┌──
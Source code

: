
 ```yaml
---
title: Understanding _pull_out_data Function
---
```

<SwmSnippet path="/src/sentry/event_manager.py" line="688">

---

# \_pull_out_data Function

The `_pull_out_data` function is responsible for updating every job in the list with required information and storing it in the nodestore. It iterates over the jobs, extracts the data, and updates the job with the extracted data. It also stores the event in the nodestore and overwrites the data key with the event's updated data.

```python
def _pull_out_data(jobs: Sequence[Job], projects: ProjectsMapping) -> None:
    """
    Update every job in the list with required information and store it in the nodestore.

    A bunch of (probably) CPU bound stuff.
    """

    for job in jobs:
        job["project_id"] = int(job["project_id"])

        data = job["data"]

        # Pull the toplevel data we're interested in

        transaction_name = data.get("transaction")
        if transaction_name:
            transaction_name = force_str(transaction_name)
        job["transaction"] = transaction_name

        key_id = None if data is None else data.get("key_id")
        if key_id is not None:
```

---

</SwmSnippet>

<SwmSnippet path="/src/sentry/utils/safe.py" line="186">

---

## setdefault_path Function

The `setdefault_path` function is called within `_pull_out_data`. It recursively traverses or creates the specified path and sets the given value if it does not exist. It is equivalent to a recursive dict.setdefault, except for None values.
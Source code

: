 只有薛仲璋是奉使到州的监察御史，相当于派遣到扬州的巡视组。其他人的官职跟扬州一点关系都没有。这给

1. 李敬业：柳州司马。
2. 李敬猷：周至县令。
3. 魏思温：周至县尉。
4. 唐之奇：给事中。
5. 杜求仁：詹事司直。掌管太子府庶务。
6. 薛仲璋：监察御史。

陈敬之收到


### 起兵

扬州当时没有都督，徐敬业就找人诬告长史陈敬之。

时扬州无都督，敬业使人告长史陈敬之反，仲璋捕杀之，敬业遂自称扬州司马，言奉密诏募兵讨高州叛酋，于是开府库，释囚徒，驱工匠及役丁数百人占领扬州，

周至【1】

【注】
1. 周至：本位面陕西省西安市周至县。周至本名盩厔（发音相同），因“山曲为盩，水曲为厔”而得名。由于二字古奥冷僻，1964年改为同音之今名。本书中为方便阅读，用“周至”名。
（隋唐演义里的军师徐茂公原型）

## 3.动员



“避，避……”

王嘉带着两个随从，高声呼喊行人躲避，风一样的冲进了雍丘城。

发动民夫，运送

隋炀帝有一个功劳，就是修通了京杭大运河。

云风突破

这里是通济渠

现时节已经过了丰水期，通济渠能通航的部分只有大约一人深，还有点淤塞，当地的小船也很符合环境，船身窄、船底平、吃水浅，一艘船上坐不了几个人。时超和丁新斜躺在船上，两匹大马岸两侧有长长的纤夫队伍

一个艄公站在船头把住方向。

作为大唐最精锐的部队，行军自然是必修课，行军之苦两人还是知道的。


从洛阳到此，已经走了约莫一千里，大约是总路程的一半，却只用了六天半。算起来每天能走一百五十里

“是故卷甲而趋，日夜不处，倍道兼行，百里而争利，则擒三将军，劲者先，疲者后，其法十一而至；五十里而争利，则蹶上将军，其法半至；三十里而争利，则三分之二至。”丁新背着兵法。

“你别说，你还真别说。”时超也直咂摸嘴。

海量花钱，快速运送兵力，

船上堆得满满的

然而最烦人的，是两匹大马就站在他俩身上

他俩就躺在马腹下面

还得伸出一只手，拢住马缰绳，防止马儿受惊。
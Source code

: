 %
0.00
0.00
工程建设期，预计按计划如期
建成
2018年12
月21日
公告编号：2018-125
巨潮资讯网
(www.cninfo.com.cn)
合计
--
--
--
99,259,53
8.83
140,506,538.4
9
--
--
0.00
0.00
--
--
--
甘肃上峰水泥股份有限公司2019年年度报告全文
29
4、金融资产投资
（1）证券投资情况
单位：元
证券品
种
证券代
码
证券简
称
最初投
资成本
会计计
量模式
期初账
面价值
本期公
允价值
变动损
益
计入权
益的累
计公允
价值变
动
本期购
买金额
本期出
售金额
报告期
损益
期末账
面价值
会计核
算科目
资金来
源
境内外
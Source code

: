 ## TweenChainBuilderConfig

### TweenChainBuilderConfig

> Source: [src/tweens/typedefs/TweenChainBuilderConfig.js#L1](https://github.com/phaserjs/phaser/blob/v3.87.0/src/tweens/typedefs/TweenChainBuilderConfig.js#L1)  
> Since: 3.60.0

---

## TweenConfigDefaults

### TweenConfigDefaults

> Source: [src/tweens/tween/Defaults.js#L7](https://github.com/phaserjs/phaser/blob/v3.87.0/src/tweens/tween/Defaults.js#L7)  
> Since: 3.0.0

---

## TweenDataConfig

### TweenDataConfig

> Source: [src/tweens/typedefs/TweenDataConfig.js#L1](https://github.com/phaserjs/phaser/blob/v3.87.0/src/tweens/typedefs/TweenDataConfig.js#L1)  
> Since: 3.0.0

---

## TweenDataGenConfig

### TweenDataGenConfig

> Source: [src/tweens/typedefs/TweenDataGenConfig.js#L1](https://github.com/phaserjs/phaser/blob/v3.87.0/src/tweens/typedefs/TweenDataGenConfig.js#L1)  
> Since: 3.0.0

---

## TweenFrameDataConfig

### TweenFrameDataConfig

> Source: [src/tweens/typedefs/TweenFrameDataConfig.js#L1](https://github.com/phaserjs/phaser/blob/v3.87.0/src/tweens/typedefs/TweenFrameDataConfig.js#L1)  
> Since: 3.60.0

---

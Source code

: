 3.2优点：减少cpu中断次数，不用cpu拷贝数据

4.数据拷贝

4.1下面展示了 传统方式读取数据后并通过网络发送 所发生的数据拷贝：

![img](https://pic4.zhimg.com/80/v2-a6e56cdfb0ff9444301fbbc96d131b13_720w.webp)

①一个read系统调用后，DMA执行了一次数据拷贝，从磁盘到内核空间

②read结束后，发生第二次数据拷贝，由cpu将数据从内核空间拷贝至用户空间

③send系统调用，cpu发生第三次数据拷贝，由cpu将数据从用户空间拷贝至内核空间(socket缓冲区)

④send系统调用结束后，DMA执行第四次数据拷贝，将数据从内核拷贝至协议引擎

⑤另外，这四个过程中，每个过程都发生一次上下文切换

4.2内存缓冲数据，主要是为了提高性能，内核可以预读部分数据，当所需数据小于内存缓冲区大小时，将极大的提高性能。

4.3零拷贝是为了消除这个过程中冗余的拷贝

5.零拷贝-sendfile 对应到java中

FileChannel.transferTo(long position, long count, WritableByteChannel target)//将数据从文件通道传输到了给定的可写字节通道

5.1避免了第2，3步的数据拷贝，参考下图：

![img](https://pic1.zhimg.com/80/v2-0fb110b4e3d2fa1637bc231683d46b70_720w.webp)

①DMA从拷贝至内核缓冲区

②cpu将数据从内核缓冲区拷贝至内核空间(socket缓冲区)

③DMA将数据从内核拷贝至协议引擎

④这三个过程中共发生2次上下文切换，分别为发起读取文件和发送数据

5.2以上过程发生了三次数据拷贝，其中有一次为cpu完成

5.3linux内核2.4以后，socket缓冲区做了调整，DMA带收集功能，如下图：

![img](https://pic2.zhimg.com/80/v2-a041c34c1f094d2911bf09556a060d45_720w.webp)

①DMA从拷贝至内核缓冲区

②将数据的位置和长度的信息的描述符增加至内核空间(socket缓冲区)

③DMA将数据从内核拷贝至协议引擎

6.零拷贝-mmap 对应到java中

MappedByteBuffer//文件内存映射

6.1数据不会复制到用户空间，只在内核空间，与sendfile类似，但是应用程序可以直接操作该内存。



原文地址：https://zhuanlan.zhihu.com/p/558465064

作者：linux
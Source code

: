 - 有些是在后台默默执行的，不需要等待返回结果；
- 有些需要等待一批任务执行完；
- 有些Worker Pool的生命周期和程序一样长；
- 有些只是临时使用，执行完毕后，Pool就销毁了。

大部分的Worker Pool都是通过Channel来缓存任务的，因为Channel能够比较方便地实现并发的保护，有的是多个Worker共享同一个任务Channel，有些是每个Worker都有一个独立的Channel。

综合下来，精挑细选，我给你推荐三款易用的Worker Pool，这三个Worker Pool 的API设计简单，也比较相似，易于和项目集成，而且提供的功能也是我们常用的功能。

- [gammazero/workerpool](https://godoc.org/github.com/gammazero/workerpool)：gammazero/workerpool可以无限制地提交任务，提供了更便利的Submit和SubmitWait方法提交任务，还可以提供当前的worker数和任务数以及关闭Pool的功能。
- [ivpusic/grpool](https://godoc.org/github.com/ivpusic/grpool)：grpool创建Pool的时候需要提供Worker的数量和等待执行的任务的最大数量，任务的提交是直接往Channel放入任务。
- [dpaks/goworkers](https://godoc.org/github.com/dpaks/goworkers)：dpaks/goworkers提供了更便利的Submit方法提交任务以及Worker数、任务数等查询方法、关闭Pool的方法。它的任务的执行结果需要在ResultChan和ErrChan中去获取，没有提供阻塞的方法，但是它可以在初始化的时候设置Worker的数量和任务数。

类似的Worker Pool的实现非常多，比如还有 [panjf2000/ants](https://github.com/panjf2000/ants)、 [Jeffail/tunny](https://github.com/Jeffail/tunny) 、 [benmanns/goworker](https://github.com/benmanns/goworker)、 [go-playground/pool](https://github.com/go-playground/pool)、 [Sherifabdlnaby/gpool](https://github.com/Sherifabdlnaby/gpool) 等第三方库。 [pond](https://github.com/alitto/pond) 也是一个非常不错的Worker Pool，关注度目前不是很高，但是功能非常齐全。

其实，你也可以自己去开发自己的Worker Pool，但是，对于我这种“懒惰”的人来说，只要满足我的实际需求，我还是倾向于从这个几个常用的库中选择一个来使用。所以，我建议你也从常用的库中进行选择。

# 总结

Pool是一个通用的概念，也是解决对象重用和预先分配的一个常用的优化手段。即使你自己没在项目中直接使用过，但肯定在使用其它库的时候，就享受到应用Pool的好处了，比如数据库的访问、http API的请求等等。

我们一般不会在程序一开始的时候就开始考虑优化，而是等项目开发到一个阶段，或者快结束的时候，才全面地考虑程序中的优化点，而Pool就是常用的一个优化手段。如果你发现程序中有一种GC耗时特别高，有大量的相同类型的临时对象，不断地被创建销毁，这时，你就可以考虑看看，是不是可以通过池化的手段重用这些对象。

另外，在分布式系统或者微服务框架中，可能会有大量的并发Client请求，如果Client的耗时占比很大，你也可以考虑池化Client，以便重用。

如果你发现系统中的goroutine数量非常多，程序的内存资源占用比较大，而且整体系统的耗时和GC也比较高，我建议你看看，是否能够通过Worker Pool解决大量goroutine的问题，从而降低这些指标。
└──
### About this task
Your task is to find each line in the entries that contains the string "TweenChainBuilderConfig" and copy it.

### Output below
: ## TweenChainBuilderConfig
### TweenChainBuilderConfig
> Source: [src/tweens/typedefs/TweenChainBuilderConfig.js#L1](https://github.com/phaserjs/phaser/blob/v3.87.0/src/tweens/typedefs/TweenChainBuilderConfig.js#L1)  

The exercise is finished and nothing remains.